- Opening Delimiter -

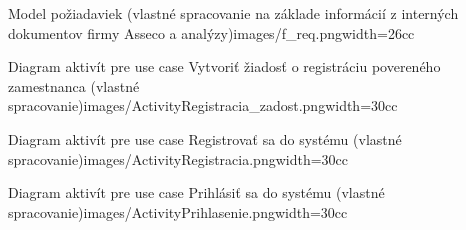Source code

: \setupsectionblock[backmatter][before={\setuplist[kap][before={}]}]

\startbackmatter


\stopbackmatter

%
\startappendices


\setuplabeltext[appendix=~]


{Model požiadaviek (vlastné spracovanie na základe informácií z interných dokumentov firmy Asseco a analýzy)}{images/f_req.png}{width=26cc}


{Diagram aktivít pre use case Vytvoriť žiadosť o registráciu povereného zamestnanca (vlastné spracovanie)}{images/ActivityRegistracia_zadost.png}{width=30cc}

{Diagram aktivít pre use case Registrovať sa do systému (vlastné spracovanie)}{images/ActivityRegistracia.png}{width=30cc}

{Diagram aktivít pre use case Prihlásiť sa do systému (vlastné spracovanie)}{images/ActivityPrihlasenie.png}{width=30cc}


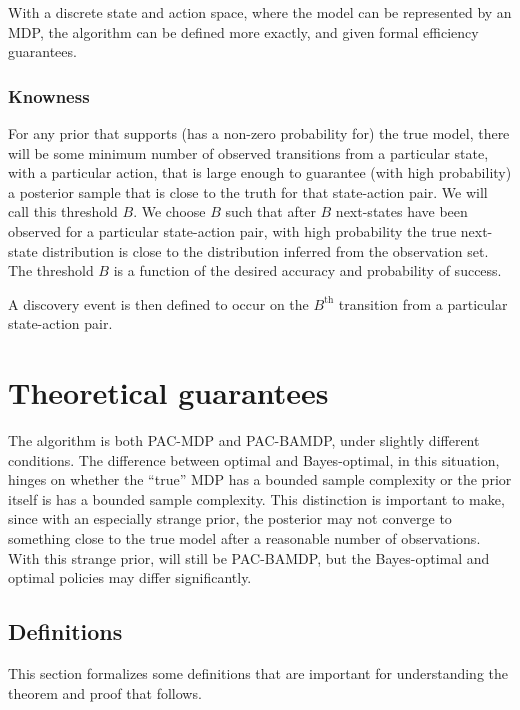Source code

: With a discrete state and action space, where the model can be represented by an MDP, the  algorithm can be defined more exactly, and given formal efficiency guarantees.

\subsubsection{Knowness}

For any prior that supports (has a non-zero probability for) the true model, there will be some minimum number of observed transitions from a particular state, with a particular action, that is large enough to guarantee (with high probability) a posterior sample that is close to the truth for that state-action pair. We will call this threshold $B$. We choose $B$ such that after $B$ next-states have been observed for a particular state-action pair, with high probability the true next-state distribution is close to the distribution inferred from the observation set. The threshold $B$ is a function of the desired accuracy and probability of success.

A discovery event is then defined to occur on the $B^{\mbox{th}}$ transition from a particular state-action pair.

\section{Theoretical guarantees}

The  algorithm is both PAC-MDP and PAC-BAMDP, under slightly different conditions. The difference between optimal and Bayes-optimal, in this situation, hinges on whether the ``true'' MDP has a bounded sample complexity or the prior itself is has a bounded sample complexity. This distinction is important to make, since with an especially strange prior, the posterior may not converge to something close to the true model after a reasonable number of observations. With this strange prior,  will still be PAC-BAMDP, but the Bayes-optimal and optimal policies may differ significantly.

\subsection{Definitions}

This section formalizes some definitions that are important for understanding the theorem and proof that follows.

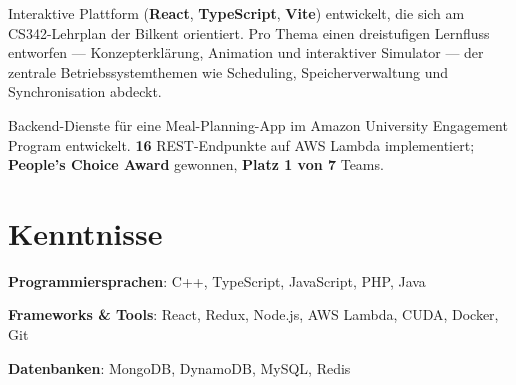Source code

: {Interaktive Plattform (\textbf{React}, \textbf{TypeScript}, \textbf{Vite}) entwickelt, die sich am CS342-Lehrplan der Bilkent orientiert.}
\resumeItemListStart
    {Pro Thema einen dreistufigen Lernfluss entworfen — Konzepterklärung, Animation und interaktiver Simulator — der zentrale Betriebssystemthemen wie Scheduling, Speicherverwaltung und Synchronisation abdeckt.}
\resumeItemListEnd

{Backend-Dienste für eine Meal-Planning-App im Amazon University Engagement Program entwickelt.}
\resumeItemListStart
    {\textbf{16} REST-Endpunkte auf AWS Lambda implementiert; \textbf{People's Choice Award} gewonnen, \textbf{Platz 1 von 7} Teams.}
\resumeItemListEnd

  \resumeSubHeadingListEnd


\section{Kenntnisse}
 \resumeSubHeadingListStart
    \item{
      \textbf{Programmiersprachen}{: C++, TypeScript, JavaScript, PHP, Java}
    }
    \item{
      \textbf{Frameworks \& Tools}{: React, Redux, Node.js, AWS Lambda, CUDA, Docker, Git}
    }
    \item{
      \textbf{Datenbanken}{: MongoDB, DynamoDB, MySQL, Redis}
    }

 \resumeSubHeadingListEnd



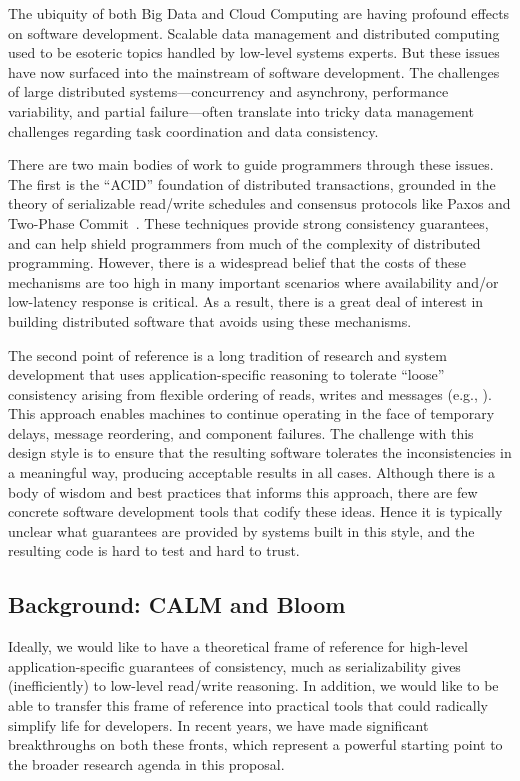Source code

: The ubiquity of both Big Data and Cloud Computing are having profound effects on software development. Scalable data management and distributed computing used to be esoteric topics handled by low-level systems experts.  But these issues have now surfaced into the mainstream of software development.   The challenges of large distributed systems---concurrency and asynchrony, performance variability, and partial failure---often translate into tricky data management challenges regarding task coordination and data consistency.

There are two main bodies of work to guide programmers through these issues.  The first is the ``ACID'' foundation of distributed transactions, grounded in the theory of serializable read/write schedules and consensus protocols like Paxos and Two-Phase Commit~\cite{grayreuter}.  These techniques provide strong consistency guarantees, and can help shield programmers from much of the complexity of distributed programming. However, there is a widespread belief that the costs of these mechanisms are too high in many important scenarios where availability and/or low-latency response is critical.
As a result, there is a great deal of interest in building distributed software that avoids using these mechanisms.

The second point of reference is a long tradition of research and system development that uses application-specific reasoning to tolerate ``loose'' consistency arising from flexible ordering of reads, writes and messages (e.g., \cite{sagas,beyond,quicksand,base,bayou,Shapiro2011b}). This approach enables machines to continue operating in the face of temporary delays, message reordering, and component failures.  
The challenge with this design style is to ensure that the resulting software tolerates the inconsistencies in a meaningful way, producing acceptable results in all cases.  Although there is a body of wisdom and best practices that informs this approach, there are few concrete software development tools that codify these ideas.  Hence it is typically unclear what guarantees are provided by systems built in this style, and the resulting code is hard to test and hard to trust.  

\subsection{Background: CALM and Bloom}
Ideally, we would like to have a theoretical frame of reference for high-level application-specific guarantees of consistency, much as serializability gives (inefficiently) to low-level read/write reasoning. In addition, we would like to be able to transfer this frame of reference into practical tools that could radically simplify life for developers.  In recent years, we have made significant breakthroughs on both these fronts, which represent a powerful starting point to the broader research agenda in this proposal.

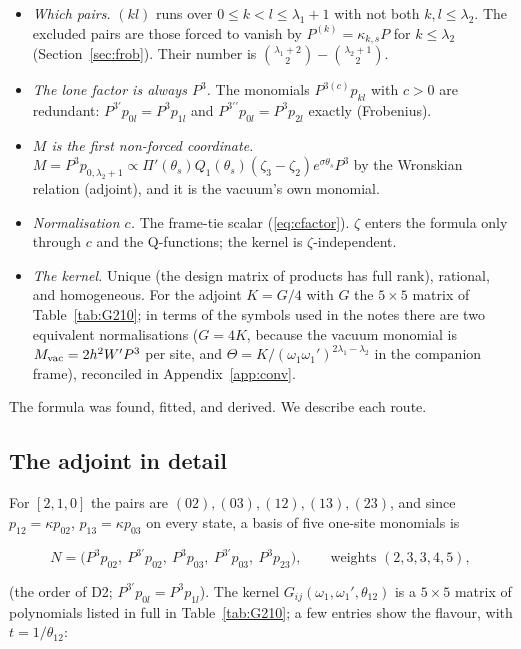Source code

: \documentclass[11pt]{article}
\begin{document}
\begin{itemize}
\item \emph{Which pairs.} $(kl)$ runs over $0\le k<l\le\lambda_1+1$ with not both $k,l\le\lambda_2$. The excluded pairs are those forced to vanish by $P^{(k)}=\kappa_{k,s}P$ for $k\le\lambda_2$ (Section~\ref{sec:frob}).
Their number is $\binom{\lambda_1+2}2-\binom{\lambda_2+1}2$.
\item \emph{The lone factor is always $P^3$.} The monomials $P^{3(c)}p_{kl}$ with $c>0$ are redundant: $P^{3\prime}p_{0l}=P^3p_{1l}$ and $P^{3\prime\prime}p_{0l}=P^3p_{2l}$ exactly (Frobenius).
\item \emph{$M$ is the first non-forced coordinate.} $M=P^3p_{0,\lambda_2+1}\propto\Pi'(\theta_s)Q_1(\theta_s)(\zeta_3-\zeta_2)e^{\sigma\theta_s}P^3$ by the Wronskian relation (adjoint), and it is the vacuum's own monomial.
\item \emph{Normalisation $c$.} The frame-tie scalar (\ref{eq:cfactor}). $\zeta$ enters the formula only through $c$ and the Q-functions; the kernel is $\zeta$-independent.
\item \emph{The kernel.} Unique (the design matrix of products has full rank), rational, and homogeneous.
For the adjoint $K=G/4$ with $G$ the $5\times5$ matrix of Table~\ref{tab:G210}; in terms of the symbols used in the notes there are two equivalent normalisations ($G=4K$, because the vacuum monomial is $M_{\rm vac}=2h^2W'P^3$ per site, and $\Theta=K/(\omega_1\omega_1')^{2\lambda_1-\lambda_2}$ in the companion frame), reconciled in Appendix~\ref{app:conv}.
\end{itemize}

The formula was found, fitted, and derived.
We describe each route.

\subsection{The adjoint in detail}\label{sec:adjoint}

For $[2,1,0]$ the pairs are $(02),(03),(12),(13),(23)$, and since $p_{12}=\kappa p_{02}$, $p_{13}=\kappa p_{03}$ on every state, a basis of five one-site monomials is

\begin{equation}
N=\bigl(P^3p_{02},\ P^{3\prime}p_{02},\ P^3p_{03},\ P^{3\prime}p_{03},\ P^3p_{23}\bigr),\qquad\text{weights }(2,3,3,4,5),\label{eq:N5}
\end{equation}

(the order of D2; $P^{3\prime}p_{0l}=P^3p_{1l}$).
The kernel $G_{ij}(\omega_1,\omega_1',\theta_{12})$ is a $5\times5$ matrix of polynomials listed in full in Table~\ref{tab:G210}; a few entries show the flavour, with $t=1/\theta_{12}$:
\end{document}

- Closing Delimiter -

**INSTRUCTIONS FOR THE TASK**:
Repeat the records word for word. Leave out whatever pictures they hold.

**EXPECTED ANSWER**:
Source code

: \setupsectionblock[backmatter][before={\setuplist[kap][before={}]}]

\startbackmatter


\stopbackmatter

%
\startappendices


\setuplabeltext[appendix=~]


{Model požiadaviek (vlastné spracovanie na základe informácií z interných dokumentov firmy Asseco a analýzy)}{images/f_req.png}{width=26cc}


{Diagram aktivít pre use case Vytvoriť žiadosť o registráciu povereného zamestnanca (vlastné spracovanie)}{images/ActivityRegistracia_zadost.png}{width=30cc}

{Diagram aktivít pre use case Registrovať sa do systému (vlastné spracovanie)}{images/ActivityRegistracia.png}{width=30cc}

{Diagram aktivít pre use case Prihlásiť sa do systému (vlastné spracovanie)}{images/ActivityPrihlasenie.png}{width=30cc}


Source code

: With a discrete state and action space, where the model can be represented by an MDP, the  algorithm can be defined more exactly, and given formal efficiency guarantees.

\subsubsection{Knowness}

For any prior that supports (has a non-zero probability for) the true model, there will be some minimum number of observed transitions from a particular state, with a particular action, that is large enough to guarantee (with high probability) a posterior sample that is close to the truth for that state-action pair. We will call this threshold $B$. We choose $B$ such that after $B$ next-states have been observed for a particular state-action pair, with high probability the true next-state distribution is close to the distribution inferred from the observation set. The threshold $B$ is a function of the desired accuracy and probability of success.

A discovery event is then defined to occur on the $B^{\mbox{th}}$ transition from a particular state-action pair.

\section{Theoretical guarantees}

The  algorithm is both PAC-MDP and PAC-BAMDP, under slightly different conditions. The difference between optimal and Bayes-optimal, in this situation, hinges on whether the ``true'' MDP has a bounded sample complexity or the prior itself is has a bounded sample complexity. This distinction is important to make, since with an especially strange prior, the posterior may not converge to something close to the true model after a reasonable number of observations. With this strange prior,  will still be PAC-BAMDP, but the Bayes-optimal and optimal policies may differ significantly.

\subsection{Definitions}

This section formalizes some definitions that are important for understanding the theorem and proof that follows.

Source code

: {Interaktive Plattform (\textbf{React}, \textbf{TypeScript}, \textbf{Vite}) entwickelt, die sich am CS342-Lehrplan der Bilkent orientiert.}
\resumeItemListStart
    {Pro Thema einen dreistufigen Lernfluss entworfen — Konzepterklärung, Animation und interaktiver Simulator — der zentrale Betriebssystemthemen wie Scheduling, Speicherverwaltung und Synchronisation abdeckt.}
\resumeItemListEnd

{Backend-Dienste für eine Meal-Planning-App im Amazon University Engagement Program entwickelt.}
\resumeItemListStart
    {\textbf{16} REST-Endpunkte auf AWS Lambda implementiert; \textbf{People's Choice Award} gewonnen, \textbf{Platz 1 von 7} Teams.}
\resumeItemListEnd

  \resumeSubHeadingListEnd


\section{Kenntnisse}
 \resumeSubHeadingListStart
    \item{
      \textbf{Programmiersprachen}{: C++, TypeScript, JavaScript, PHP, Java}
    }
    \item{
      \textbf{Frameworks \& Tools}{: React, Redux, Node.js, AWS Lambda, CUDA, Docker, Git}
    }
    \item{
      \textbf{Datenbanken}{: MongoDB, DynamoDB, MySQL, Redis}
    }

 \resumeSubHeadingListEnd



Source code

: The ubiquity of both Big Data and Cloud Computing are having profound effects on software development. Scalable data management and distributed computing used to be esoteric topics handled by low-level systems experts.  But these issues have now surfaced into the mainstream of software development.   The challenges of large distributed systems---concurrency and asynchrony, performance variability, and partial failure---often translate into tricky data management challenges regarding task coordination and data consistency.

There are two main bodies of work to guide programmers through these issues.  The first is the ``ACID'' foundation of distributed transactions, grounded in the theory of serializable read/write schedules and consensus protocols like Paxos and Two-Phase Commit~\cite{grayreuter}.  These techniques provide strong consistency guarantees, and can help shield programmers from much of the complexity of distributed programming. However, there is a widespread belief that the costs of these mechanisms are too high in many important scenarios where availability and/or low-latency response is critical.
As a result, there is a great deal of interest in building distributed software that avoids using these mechanisms.

The second point of reference is a long tradition of research and system development that uses application-specific reasoning to tolerate ``loose'' consistency arising from flexible ordering of reads, writes and messages (e.g., \cite{sagas,beyond,quicksand,base,bayou,Shapiro2011b}). This approach enables machines to continue operating in the face of temporary delays, message reordering, and component failures.  
The challenge with this design style is to ensure that the resulting software tolerates the inconsistencies in a meaningful way, producing acceptable results in all cases.  Although there is a body of wisdom and best practices that informs this approach, there are few concrete software development tools that codify these ideas.  Hence it is typically unclear what guarantees are provided by systems built in this style, and the resulting code is hard to test and hard to trust.  

\subsection{Background: CALM and Bloom}
Ideally, we would like to have a theoretical frame of reference for high-level application-specific guarantees of consistency, much as serializability gives (inefficiently) to low-level read/write reasoning. In addition, we would like to be able to transfer this frame of reference into practical tools that could radically simplify life for developers.  In recent years, we have made significant breakthroughs on both these fronts, which represent a powerful starting point to the broader research agenda in this proposal.

Source code

: \documentclass[11pt]{article}
\begin{document}
\begin{itemize}
\item \emph{Which pairs.} $(kl)$ runs over $0\le k<l\le\lambda_1+1$ with not both $k,l\le\lambda_2$. The excluded pairs are those forced to vanish by $P^{(k)}=\kappa_{k,s}P$ for $k\le\lambda_2$ (Section~\ref{sec:frob}).
Their number is $\binom{\lambda_1+2}2-\binom{\lambda_2+1}2$.
\item \emph{The lone factor is always $P^3$.} The monomials $P^{3(c)}p_{kl}$ with $c>0$ are redundant: $P^{3\prime}p_{0l}=P^3p_{1l}$ and $P^{3\prime\prime}p_{0l}=P^3p_{2l}$ exactly (Frobenius).
\item \emph{$M$ is the first non-forced coordinate.} $M=P^3p_{0,\lambda_2+1}\propto\Pi'(\theta_s)Q_1(\theta_s)(\zeta_3-\zeta_2)e^{\sigma\theta_s}P^3$ by the Wronskian relation (adjoint), and it is the vacuum's own monomial.
\item \emph{Normalisation $c$.} The frame-tie scalar (\ref{eq:cfactor}). $\zeta$ enters the formula only through $c$ and the Q-functions; the kernel is $\zeta$-independent.
\item \emph{The kernel.} Unique (the design matrix of products has full rank), rational, and homogeneous.
For the adjoint $K=G/4$ with $G$ the $5\times5$ matrix of Table~\ref{tab:G210}; in terms of the symbols used in the notes there are two equivalent normalisations ($G=4K$, because the vacuum monomial is $M_{\rm vac}=2h^2W'P^3$ per site, and $\Theta=K/(\omega_1\omega_1')^{2\lambda_1-\lambda_2}$ in the companion frame), reconciled in Appendix~\ref{app:conv}.
\end{itemize}

The formula was found, fitted, and derived.
We describe each route.

\subsection{The adjoint in detail}\label{sec:adjoint}

For $[2,1,0]$ the pairs are $(02),(03),(12),(13),(23)$, and since $p_{12}=\kappa p_{02}$, $p_{13}=\kappa p_{03}$ on every state, a basis of five one-site monomials is

\begin{equation}
N=\bigl(P^3p_{02},\ P^{3\prime}p_{02},\ P^3p_{03},\ P^{3\prime}p_{03},\ P^3p_{23}\bigr),\qquad\text{weights }(2,3,3,4,5),\label{eq:N5}
\end{equation}

(the order of D2; $P^{3\prime}p_{0l}=P^3p_{1l}$).
The kernel $G_{ij}(\omega_1,\omega_1',\theta_{12})$ is a $5\times5$ matrix of polynomials listed in full in Table~\ref{tab:G210}; a few entries show the flavour, with $t=1/\theta_{12}$:
\end{document}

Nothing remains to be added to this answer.